As a resident of southern Wake County, North Carolina, I’m aware of the recent spate of violence in Harnett County, just to our south.
What I wasn’t quite prepared for was how the local sheriff decided to respond to the recent threat rash of violent crime:
More than 100 people packed the sanctuary of the Spring Hill United Methodist Church Monday night for a community meeting on crime. There has been an explosion of violence and crime in the area, especially in the last few weeks.
Sheriff Larry Rollins told the crowd that the violence is fueled by gangs and drugs. He urged everyone to protect themselves, saying he doesn’t go anywhere without a gun.
“When I am out with my family, even though I am a cop, I don’t go anywhere without a gun,” Rollins told the crowd. “I mean it’s sad we have to have that attitude, but I am going to protect myself and my family. I want my deputies at your house just as fast as they can when you got a problem, but you better be able to take care of business until we get there if you have to protect your family.”
This part of the county’s landscape of rural life is quickly giving way to a population boom, and residents are worried. Several residents said they are afraid to leave their homes — afraid of the growing violence.
It’s good to hear a local (to me) Sheriff who understands that an armed citizenry is a key component of crime deterrence. Rollins understands that his deputies are stretched wide across a sizable area, and that if someone places a call when the closest deputies are on the other end of their patrol areas or are dealing with multiple calls, deputies will not arrive for ten or more minutes… a lifetime, if it is your life is on the line against a violent criminal.
There is speculation that urban sprawl from Raleigh/Wake County (in the north) and Fayetteville/Cumberland County (in the south) are pinching in on this rural area and bringing in gang and drug-related crime.
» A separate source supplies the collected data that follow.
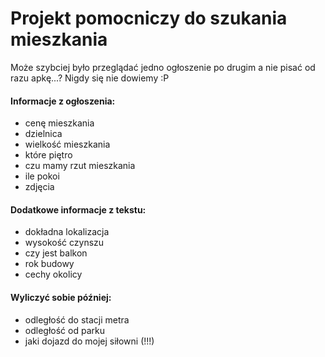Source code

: # Projekt pomocniczy do szukania mieszkania

Może szybciej było przeglądać jedno ogłoszenie po drugim a nie pisać od razu apkę...? Nigdy się nie dowiemy :P

#### Informacje z ogłoszenia:
- cenę mieszkania
- dzielnica
- wielkość mieszkania
- które piętro
- czu mamy rzut mieszkania
- ile pokoi
- zdjęcia

#### Dodatkowe informacje z tekstu:
- dokładna lokalizacja
- wysokość czynszu
- czy jest balkon
- rok budowy
- cechy okolicy

#### Wyliczyć sobie później:
- odległość do stacji metra
- odległość od parku
- jaki dojazd do mojej siłowni (!!!)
This may or may not be true. Others are claiming the problem on the influx of low-education Hispanics of dubious citizenship who seem to be bringing in the drug and gang related activity of their native lands. While I’m sure some will criticize these observations (it’s worth noting many of those placing blame at certain groups are pointing at ethnic groups other than their own), it does seem apparent that the crime is being imported, regardless of the origin of the criminals.
Locals are hoping that the recent rash of violent crime is an anomaly and not the start of a trend. Speakers at the event emphasized that crime control is a community effort, and that citizens need to not only look out for themselves, but for their neighbors and their communities.
Hopefully residents of Harnett County won’t have to “take care of business” very often. If the need arise, it helps to know that their Sheriff is a strong supporter of “good guys with guns.”